Au bout de son apnée, Louise sortit une tête dégoulinante de gouttes mêlées à ses larmes. Après toutes ces années, elle sentait toujours un vide au fond d’elle. Sa mère lui manquait intensément et elle ne la reverrait sûrement jamais puisque l’Entre-Deux fut créé douze années plus tard. Jeanne lui avait répété tant de fois qu’Emiliane serait fière d’elle et de ce qu’elle était devenue. Si seulement la grande femme était présente pour le lui rappeler encore et encore, peut-être se sentirait-elle mieux dans sa baignoire.
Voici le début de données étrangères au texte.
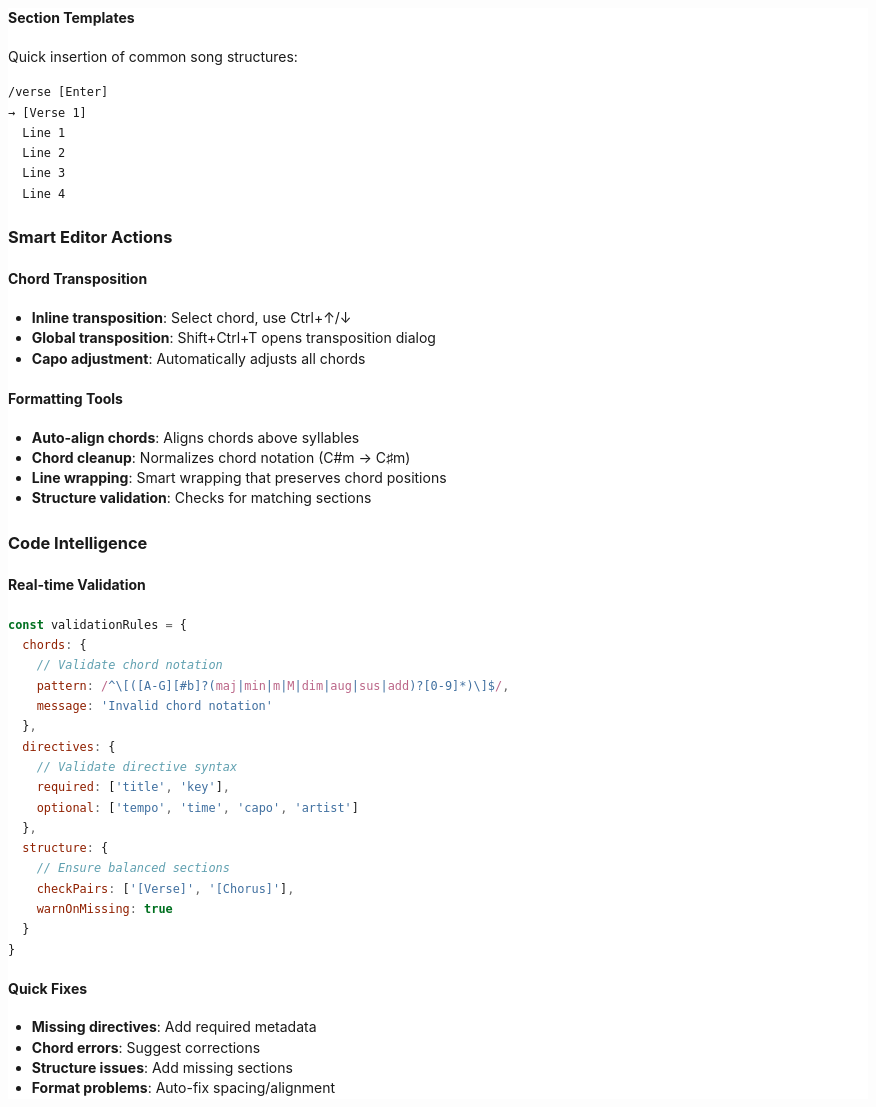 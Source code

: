 #### Section Templates
Quick insertion of common song structures:
```
/verse [Enter]
→ [Verse 1]
  Line 1
  Line 2
  Line 3
  Line 4
```

### Smart Editor Actions

#### Chord Transposition
- **Inline transposition**: Select chord, use Ctrl+↑/↓
- **Global transposition**: Shift+Ctrl+T opens transposition dialog
- **Capo adjustment**: Automatically adjusts all chords

#### Formatting Tools
- **Auto-align chords**: Aligns chords above syllables
- **Chord cleanup**: Normalizes chord notation (C#m → C♯m)
- **Line wrapping**: Smart wrapping that preserves chord positions
- **Structure validation**: Checks for matching sections

### Code Intelligence

#### Real-time Validation
```javascript
const validationRules = {
  chords: {
    // Validate chord notation
    pattern: /^\[([A-G][#b]?(maj|min|m|M|dim|aug|sus|add)?[0-9]*)\]$/,
    message: 'Invalid chord notation'
  },
  directives: {
    // Validate directive syntax
    required: ['title', 'key'],
    optional: ['tempo', 'time', 'capo', 'artist']
  },
  structure: {
    // Ensure balanced sections
    checkPairs: ['[Verse]', '[Chorus]'],
    warnOnMissing: true
  }
}
```

#### Quick Fixes
- **Missing directives**: Add required metadata
- **Chord errors**: Suggest corrections
- **Structure issues**: Add missing sections
- **Format problems**: Auto-fix spacing/alignment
La jeune Créatrice préféra rabattre ses sentiments sur ce drame du passé qui était bien moins douloureux que celui qui impliquait l’absence de son amie. Elle se souvint que ça avait tout de même été difficile de comprendre dans un premier temps puis d’accepter par la suite les conséquences de cette perte. Son père, qui n’avait eu d’yeux que pour son épouse pendant si longtemps, s’était enfermé dans son chagrin, délaissant sa fille adorée. La petite avait grandi loin de lui et sa route n’avait pas tout de suite recroisé celle de Conan. Heureusement que Jeanne avait été là pour la consoler et la choyer.

C’était à ses 15 ans qu’elle avait commencé à s’inquiéter de sa future vie de femme conditionnée par son époque. Un soir, lors d’un repas qu’Enguerrand s’était décidé à partager avec elle, Louise lui avait fait part de ses ambitions. Un grand sourire aux lèvres, elle lui avait dit vouloir faire partie de la cour de France et séduire un prince ou peut-être même un futur roi. Son père, le visage fatigué et fermé, avait contesté impassiblement :

— Les hommes de la cour sont prétentieux et mal élevés. Je refuse de les laisser t’approcher. Tu es de toute façon trop jeune pour être mariée.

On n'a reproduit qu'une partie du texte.